Work instructions:
Go through the entries, filter for the word "function", and copy every line that has it.

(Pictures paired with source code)
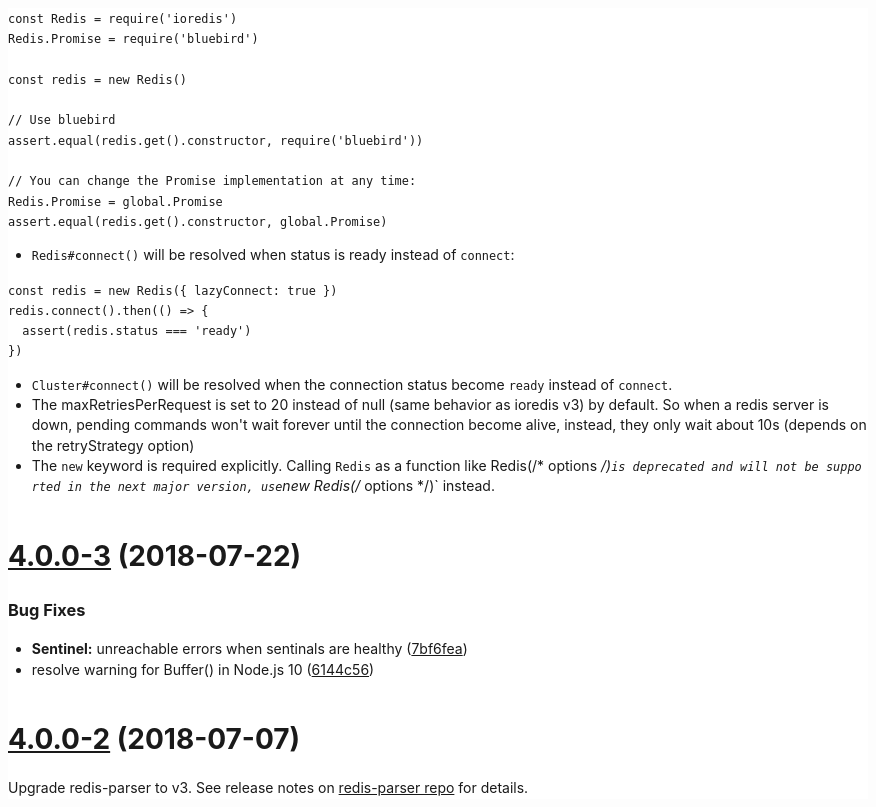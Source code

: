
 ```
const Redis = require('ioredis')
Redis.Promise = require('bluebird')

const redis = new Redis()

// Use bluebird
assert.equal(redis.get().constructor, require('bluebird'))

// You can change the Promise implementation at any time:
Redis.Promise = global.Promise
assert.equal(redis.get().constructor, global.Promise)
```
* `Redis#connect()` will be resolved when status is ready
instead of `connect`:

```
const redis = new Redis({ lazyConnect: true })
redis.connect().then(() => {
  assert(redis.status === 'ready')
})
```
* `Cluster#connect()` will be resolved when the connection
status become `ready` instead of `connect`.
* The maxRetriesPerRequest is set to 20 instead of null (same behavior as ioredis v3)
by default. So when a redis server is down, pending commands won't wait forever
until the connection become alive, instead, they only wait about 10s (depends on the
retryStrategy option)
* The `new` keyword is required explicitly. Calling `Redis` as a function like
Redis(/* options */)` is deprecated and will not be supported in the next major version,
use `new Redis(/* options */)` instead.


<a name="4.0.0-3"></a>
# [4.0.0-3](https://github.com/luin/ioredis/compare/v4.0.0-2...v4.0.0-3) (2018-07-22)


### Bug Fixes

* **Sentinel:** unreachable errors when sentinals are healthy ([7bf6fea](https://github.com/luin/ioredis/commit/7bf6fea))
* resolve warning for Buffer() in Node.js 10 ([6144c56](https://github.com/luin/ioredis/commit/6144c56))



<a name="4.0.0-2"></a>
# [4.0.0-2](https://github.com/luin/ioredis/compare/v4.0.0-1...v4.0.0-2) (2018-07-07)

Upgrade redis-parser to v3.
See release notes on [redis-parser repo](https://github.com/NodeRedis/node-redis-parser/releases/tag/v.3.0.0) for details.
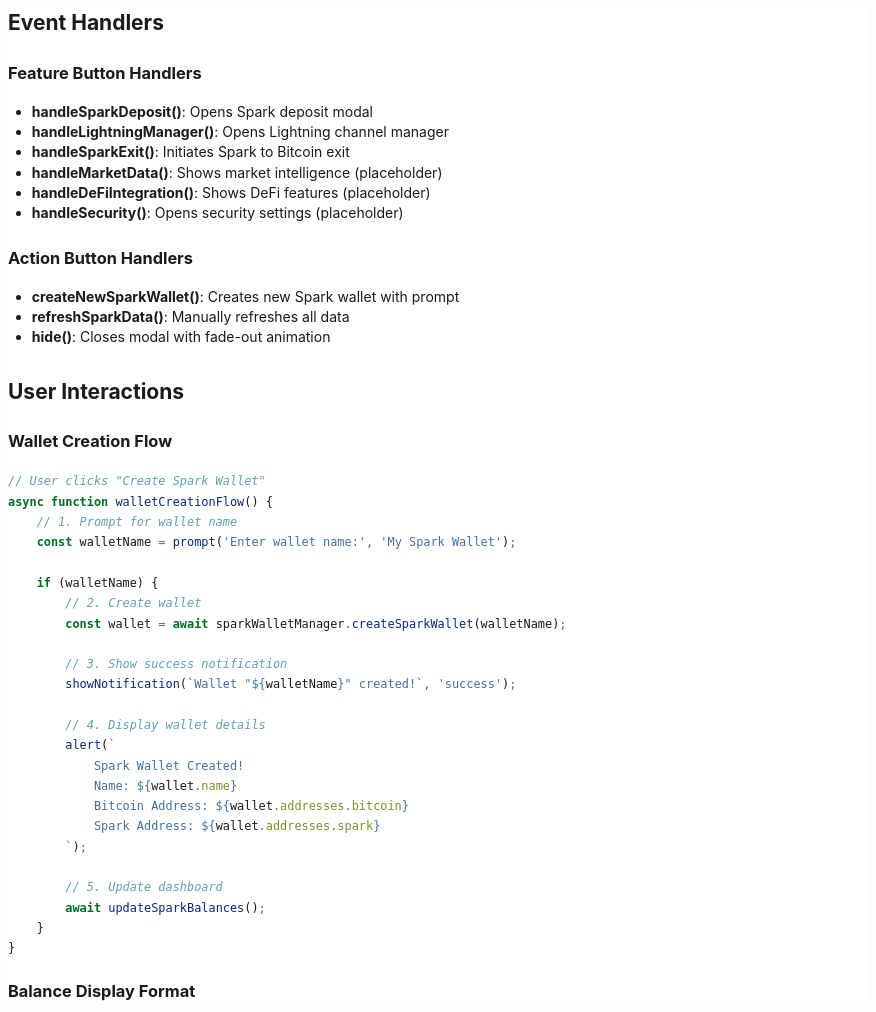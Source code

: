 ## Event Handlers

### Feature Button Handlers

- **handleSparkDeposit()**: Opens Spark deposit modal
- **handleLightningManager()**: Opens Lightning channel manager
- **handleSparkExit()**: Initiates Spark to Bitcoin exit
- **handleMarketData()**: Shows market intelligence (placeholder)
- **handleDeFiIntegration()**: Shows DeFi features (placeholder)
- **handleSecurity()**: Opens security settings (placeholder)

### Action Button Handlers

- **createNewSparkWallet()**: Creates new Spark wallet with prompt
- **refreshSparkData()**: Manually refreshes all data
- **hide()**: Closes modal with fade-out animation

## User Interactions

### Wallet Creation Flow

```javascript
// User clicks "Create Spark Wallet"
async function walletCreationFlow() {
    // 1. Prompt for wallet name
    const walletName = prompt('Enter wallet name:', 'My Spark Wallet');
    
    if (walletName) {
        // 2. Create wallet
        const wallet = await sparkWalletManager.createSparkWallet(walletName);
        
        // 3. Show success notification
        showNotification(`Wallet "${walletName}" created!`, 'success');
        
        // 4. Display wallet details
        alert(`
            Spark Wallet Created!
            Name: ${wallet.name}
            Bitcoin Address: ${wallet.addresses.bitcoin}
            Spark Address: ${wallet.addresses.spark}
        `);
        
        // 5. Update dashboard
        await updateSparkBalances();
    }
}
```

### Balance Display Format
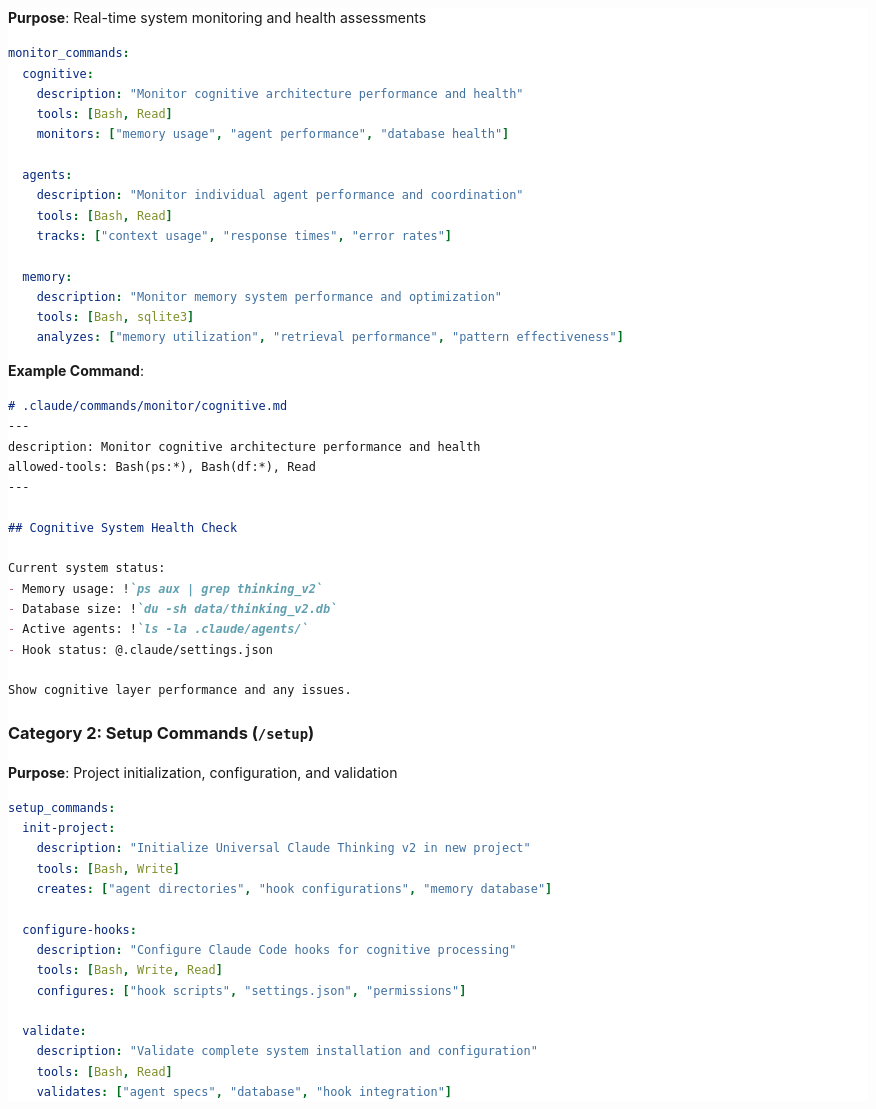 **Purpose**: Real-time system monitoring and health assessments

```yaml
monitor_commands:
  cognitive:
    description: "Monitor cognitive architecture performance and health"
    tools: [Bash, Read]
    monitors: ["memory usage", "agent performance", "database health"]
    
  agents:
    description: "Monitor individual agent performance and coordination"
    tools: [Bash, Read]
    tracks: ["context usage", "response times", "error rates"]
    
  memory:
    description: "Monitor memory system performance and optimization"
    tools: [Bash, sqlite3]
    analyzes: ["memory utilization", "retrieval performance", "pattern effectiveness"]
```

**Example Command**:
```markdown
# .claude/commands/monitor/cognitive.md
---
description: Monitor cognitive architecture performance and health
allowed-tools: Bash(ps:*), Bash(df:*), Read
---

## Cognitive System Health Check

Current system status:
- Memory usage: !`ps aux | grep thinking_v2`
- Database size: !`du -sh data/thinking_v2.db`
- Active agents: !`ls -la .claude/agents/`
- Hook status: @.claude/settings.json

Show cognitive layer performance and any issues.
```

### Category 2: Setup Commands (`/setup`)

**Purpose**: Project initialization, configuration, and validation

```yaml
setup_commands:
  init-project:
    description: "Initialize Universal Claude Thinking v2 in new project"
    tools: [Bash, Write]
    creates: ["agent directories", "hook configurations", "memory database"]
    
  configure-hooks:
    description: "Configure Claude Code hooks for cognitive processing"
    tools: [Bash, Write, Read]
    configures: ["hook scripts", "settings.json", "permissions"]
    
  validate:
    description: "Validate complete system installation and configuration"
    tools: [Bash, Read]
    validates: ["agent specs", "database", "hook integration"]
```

Expected answer:
* The `new` keyword is required explicitly. Calling `Redis` as a function like
async function walletCreationFlow() {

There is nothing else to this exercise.